10 de abril de 2013

Engano





Engano
Philip Roth
D. Quixote
16,90€
****
Enquanto somos pequenos há sempre aquele rapaz matulão, mais velho e mais esperto, que convence os outros a ir caçar gambozinos. Fica a assistir de camarote enquanto os outros procuram com esmero aquilo que nunca vão encontrar, mesmo que pelo caminho encontrem outras coisas mais interessantes. Com Engano, Philip Roth é esse rapaz, e todos os leitores se convertem em caçadores no vazio.
A caçada começa por ser frustrante. Só há diálogo, nem uma única narração, com saltos no tempo, saltos nas situações.

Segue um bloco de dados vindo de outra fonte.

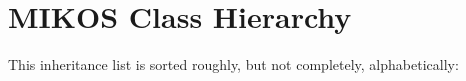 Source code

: \section{MIKOS Class Hierarchy}
This inheritance list is sorted roughly, but not completely, alphabetically:\begin{CompactList}
\item {}
\begin{CompactList}
\item {}
\end{CompactList}
\end{CompactList}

Até se entrar no ritmo, a tentação é voltar muitas vezes atrás para tentar descobrir quem disse o quê. Só depois percebemos que isso não interessa. Percebemos que nem aquela situação de adultério evidente na história é o mais importante. É a caçada que nos move, a nós e a ele, Philip Roth, num engano com um sentido mais do que duplo.
Se é um Philip escritor que está ali a conversar com a sua amante, é isto uma autobiografia? É o escritor apaixonado pela personagem? É uma ficção que se assume como ficção só para esconder uma verdade ou não há verdade nenhuma? O livro lança as pistas. É também o livro que faz questão de expor os seus ingredientes ‘Rothianos’ para despistar: as questões judaicas, o mau trato das figuras femininas, a escrita seca e afiada. Mas o homem que nos põe a todos a caçar entidades inexistentes afinal está só a divertir-se com os limites da ficção, a manobrar na sombra um jogo inteligente e corajoso que deixa de fora todos os que desistirem antes de tempo. E chegar ao fim sem ter caçado o gambozino é o melhor troféu de caça que nos podia ser oferecido.